Aim of the exercise: Of the entries below, copy only those lines that contain the word "want".

::: Material shown

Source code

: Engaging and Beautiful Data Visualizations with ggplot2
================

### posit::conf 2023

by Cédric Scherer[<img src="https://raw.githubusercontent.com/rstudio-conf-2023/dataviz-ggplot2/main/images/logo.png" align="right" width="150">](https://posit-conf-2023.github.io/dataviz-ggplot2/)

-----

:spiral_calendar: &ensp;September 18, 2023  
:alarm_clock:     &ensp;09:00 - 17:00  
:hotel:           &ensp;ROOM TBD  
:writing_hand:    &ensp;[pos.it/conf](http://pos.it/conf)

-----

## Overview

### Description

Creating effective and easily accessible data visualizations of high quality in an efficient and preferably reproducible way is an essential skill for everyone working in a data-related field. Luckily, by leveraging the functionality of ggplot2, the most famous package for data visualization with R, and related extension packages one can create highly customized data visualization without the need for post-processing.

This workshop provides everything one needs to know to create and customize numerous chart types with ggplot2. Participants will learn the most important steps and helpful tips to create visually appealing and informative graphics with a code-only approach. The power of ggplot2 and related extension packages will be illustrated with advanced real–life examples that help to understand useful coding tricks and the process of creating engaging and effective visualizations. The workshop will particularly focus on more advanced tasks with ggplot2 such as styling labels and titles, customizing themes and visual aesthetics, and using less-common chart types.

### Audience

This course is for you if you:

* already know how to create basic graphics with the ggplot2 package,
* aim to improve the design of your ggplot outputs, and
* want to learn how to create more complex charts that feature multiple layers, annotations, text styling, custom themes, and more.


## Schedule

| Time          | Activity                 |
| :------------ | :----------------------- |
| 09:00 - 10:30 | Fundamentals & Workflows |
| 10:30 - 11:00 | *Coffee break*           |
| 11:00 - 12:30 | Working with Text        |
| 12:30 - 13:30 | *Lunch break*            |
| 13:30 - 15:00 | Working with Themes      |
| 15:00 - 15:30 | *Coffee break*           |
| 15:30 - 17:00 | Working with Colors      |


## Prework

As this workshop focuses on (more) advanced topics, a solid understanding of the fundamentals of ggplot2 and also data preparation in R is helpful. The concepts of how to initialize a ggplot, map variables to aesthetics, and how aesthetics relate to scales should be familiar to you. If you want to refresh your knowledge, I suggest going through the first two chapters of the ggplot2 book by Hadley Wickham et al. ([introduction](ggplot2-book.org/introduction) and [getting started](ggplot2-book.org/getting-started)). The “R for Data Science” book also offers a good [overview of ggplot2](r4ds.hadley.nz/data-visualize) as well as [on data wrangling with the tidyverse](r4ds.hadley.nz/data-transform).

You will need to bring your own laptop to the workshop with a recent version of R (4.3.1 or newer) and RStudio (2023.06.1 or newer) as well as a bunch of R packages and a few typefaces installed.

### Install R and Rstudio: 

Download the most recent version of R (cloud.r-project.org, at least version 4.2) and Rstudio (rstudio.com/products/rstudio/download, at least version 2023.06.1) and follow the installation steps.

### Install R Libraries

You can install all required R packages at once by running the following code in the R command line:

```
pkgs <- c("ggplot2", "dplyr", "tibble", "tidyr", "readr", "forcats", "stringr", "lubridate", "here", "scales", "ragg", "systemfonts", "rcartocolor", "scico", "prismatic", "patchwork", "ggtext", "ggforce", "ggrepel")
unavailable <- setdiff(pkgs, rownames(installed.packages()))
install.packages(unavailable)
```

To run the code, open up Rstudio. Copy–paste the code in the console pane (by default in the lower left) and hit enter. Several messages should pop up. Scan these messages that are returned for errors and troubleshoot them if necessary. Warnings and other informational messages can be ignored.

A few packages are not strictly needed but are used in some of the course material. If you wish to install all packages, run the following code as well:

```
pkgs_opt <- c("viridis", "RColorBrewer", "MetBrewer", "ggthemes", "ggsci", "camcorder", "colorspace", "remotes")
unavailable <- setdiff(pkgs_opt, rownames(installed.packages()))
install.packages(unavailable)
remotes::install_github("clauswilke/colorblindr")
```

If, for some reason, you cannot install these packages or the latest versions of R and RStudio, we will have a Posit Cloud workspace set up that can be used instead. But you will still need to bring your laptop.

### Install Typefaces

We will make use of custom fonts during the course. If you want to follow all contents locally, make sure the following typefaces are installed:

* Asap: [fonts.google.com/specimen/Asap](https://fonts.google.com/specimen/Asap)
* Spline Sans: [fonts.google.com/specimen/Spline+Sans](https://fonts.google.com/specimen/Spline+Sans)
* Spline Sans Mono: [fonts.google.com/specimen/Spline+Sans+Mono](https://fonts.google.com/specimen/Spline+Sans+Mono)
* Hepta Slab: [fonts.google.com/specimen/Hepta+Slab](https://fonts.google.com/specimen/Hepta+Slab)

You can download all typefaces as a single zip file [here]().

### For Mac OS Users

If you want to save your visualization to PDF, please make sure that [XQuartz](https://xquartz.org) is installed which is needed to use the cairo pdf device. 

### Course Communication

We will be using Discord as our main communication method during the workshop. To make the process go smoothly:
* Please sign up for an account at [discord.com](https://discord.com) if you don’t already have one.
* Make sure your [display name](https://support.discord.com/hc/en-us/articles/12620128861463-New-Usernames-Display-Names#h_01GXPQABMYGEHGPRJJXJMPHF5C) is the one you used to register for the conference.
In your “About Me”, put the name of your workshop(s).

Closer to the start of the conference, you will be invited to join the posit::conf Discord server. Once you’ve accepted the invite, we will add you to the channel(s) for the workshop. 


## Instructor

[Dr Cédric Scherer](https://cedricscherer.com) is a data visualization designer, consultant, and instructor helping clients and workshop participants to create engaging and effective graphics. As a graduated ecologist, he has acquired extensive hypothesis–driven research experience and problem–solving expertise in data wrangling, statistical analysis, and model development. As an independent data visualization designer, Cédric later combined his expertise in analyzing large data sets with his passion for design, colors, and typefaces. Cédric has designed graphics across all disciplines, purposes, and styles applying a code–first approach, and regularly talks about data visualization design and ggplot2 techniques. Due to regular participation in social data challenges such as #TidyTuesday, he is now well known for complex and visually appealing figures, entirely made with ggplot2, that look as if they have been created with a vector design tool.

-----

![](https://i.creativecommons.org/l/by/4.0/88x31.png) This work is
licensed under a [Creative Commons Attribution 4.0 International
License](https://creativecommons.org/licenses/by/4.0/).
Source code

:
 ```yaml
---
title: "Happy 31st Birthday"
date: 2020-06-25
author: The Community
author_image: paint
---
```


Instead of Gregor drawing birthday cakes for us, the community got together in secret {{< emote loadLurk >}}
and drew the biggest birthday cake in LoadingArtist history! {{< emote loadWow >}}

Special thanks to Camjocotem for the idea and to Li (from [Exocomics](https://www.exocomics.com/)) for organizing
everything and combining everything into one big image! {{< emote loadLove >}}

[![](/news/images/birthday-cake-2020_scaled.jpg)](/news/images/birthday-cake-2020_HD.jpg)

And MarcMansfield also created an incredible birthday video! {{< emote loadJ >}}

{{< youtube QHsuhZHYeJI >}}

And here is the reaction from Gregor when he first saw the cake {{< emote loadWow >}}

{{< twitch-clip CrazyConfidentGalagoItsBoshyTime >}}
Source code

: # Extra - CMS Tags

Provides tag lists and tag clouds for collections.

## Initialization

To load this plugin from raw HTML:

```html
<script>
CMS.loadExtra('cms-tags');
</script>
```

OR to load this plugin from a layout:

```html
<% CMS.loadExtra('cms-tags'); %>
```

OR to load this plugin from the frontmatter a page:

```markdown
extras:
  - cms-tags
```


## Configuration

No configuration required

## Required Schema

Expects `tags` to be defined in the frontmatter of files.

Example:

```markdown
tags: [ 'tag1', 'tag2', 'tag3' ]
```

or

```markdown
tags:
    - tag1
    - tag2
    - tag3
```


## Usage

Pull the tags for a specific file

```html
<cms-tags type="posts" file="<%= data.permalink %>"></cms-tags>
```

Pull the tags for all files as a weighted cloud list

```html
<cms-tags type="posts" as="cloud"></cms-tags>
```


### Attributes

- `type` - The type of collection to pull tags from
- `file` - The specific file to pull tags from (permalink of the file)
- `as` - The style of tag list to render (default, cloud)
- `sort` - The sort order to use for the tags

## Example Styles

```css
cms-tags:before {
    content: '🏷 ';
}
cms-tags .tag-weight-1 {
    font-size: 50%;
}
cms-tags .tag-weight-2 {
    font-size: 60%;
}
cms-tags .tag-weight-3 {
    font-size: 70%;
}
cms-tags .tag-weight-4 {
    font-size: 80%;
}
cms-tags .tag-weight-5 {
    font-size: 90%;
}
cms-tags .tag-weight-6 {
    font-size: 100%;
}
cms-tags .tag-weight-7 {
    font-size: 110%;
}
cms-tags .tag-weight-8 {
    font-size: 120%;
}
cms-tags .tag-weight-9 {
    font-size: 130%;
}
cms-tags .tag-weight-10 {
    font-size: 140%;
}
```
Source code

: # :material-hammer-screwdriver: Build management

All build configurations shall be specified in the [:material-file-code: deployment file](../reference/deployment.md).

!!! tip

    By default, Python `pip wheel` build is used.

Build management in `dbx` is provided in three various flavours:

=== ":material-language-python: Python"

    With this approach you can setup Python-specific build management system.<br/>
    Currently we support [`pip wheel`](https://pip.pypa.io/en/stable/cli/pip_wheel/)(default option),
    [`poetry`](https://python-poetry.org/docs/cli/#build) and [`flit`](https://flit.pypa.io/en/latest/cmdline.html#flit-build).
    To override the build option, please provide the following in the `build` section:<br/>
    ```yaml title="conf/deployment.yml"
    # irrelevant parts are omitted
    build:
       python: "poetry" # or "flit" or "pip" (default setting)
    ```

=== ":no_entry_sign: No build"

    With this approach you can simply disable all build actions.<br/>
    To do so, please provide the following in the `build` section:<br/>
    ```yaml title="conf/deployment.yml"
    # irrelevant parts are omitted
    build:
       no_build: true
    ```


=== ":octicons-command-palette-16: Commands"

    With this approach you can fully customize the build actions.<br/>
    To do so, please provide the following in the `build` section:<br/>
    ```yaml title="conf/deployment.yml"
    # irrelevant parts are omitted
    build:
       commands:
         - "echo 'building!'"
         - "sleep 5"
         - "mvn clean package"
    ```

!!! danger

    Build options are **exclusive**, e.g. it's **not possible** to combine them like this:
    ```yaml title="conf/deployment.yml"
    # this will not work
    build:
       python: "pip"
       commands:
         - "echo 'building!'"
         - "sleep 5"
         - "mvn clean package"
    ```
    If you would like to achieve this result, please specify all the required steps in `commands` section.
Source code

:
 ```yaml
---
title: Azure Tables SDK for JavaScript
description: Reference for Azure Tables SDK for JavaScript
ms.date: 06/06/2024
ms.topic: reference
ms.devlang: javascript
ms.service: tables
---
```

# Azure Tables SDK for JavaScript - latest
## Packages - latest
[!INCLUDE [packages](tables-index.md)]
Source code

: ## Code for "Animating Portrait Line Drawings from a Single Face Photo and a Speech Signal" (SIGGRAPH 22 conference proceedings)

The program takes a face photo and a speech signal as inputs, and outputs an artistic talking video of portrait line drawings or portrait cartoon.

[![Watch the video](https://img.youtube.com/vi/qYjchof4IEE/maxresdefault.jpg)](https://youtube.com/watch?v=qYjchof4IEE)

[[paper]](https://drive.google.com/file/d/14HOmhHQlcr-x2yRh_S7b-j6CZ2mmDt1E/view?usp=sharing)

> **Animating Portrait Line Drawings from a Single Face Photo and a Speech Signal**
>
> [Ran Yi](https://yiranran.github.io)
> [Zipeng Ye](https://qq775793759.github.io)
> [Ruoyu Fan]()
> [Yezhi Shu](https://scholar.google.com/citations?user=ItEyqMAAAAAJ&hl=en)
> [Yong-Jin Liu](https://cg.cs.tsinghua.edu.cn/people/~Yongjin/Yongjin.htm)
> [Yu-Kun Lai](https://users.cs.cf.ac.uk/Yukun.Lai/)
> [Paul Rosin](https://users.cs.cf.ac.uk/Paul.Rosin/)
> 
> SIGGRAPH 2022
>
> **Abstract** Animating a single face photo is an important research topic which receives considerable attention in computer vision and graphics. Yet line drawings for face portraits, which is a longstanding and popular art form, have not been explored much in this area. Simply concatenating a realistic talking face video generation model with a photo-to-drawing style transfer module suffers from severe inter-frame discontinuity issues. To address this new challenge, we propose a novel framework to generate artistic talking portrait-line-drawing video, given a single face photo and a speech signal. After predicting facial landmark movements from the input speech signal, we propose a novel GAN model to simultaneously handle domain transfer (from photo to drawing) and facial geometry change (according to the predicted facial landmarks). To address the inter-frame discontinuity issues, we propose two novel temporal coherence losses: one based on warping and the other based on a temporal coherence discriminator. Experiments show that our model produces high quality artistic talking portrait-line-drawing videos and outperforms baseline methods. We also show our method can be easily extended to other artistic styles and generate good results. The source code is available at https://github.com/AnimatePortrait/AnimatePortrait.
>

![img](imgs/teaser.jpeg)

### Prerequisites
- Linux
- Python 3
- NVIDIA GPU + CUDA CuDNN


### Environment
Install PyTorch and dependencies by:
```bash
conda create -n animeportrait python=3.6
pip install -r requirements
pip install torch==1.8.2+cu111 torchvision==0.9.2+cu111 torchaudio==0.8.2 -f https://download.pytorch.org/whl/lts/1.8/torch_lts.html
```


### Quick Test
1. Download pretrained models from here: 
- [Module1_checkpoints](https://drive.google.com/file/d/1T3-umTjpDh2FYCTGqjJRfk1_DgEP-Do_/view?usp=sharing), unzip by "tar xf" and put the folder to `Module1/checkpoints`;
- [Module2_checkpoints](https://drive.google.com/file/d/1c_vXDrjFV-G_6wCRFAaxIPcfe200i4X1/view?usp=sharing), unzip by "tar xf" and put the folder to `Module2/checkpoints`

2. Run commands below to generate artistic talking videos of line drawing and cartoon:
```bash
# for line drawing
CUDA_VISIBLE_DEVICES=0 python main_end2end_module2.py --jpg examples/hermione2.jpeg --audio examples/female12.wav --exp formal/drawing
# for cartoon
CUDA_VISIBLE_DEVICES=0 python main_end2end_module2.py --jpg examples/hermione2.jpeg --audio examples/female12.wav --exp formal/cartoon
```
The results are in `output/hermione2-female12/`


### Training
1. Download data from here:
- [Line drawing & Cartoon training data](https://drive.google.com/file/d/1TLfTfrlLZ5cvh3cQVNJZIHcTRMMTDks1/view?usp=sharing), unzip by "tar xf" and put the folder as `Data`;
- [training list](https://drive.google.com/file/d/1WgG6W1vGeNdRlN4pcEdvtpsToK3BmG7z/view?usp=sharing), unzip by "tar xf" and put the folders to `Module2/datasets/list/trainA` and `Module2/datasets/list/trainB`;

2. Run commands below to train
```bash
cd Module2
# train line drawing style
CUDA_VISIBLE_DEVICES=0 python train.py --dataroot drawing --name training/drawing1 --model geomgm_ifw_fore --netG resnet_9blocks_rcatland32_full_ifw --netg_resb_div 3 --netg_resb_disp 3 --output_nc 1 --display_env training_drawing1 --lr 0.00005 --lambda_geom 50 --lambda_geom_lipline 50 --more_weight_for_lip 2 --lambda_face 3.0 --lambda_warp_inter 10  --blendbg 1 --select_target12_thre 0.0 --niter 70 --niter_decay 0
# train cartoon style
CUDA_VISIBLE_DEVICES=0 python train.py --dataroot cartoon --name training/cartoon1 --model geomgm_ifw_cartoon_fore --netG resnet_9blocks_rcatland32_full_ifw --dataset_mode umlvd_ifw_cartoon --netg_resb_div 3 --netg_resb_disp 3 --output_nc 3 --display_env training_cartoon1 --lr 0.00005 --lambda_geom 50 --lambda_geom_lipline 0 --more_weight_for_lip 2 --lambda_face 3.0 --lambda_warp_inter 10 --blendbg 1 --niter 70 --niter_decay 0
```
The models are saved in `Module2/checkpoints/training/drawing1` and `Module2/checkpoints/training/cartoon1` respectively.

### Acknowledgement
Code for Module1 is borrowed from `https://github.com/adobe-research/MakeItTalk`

::::::

Expected answer:
* want to learn how to create more complex charts that feature multiple layers, annotations, text styling, custom themes, and more.
As this workshop focuses on (more) advanced topics, a solid understanding of the fundamentals of ggplot2 and also data preparation in R is helpful. The concepts of how to initialize a ggplot, map variables to aesthetics, and how aesthetics relate to scales should be familiar to you. If you want to refresh your knowledge, I suggest going through the first two chapters of the ggplot2 book by Hadley Wickham et al. ([introduction](ggplot2-book.org/introduction) and [getting started](ggplot2-book.org/getting-started)). The “R for Data Science” book also offers a good [overview of ggplot2](r4ds.hadley.nz/data-visualize) as well as [on data wrangling with the tidyverse](r4ds.hadley.nz/data-transform).
We will make use of custom fonts during the course. If you want to follow all contents locally, make sure the following typefaces are installed:
If you want to save your visualization to PDF, please make sure that [XQuartz](https://xquartz.org) is installed which is needed to use the cairo pdf device. 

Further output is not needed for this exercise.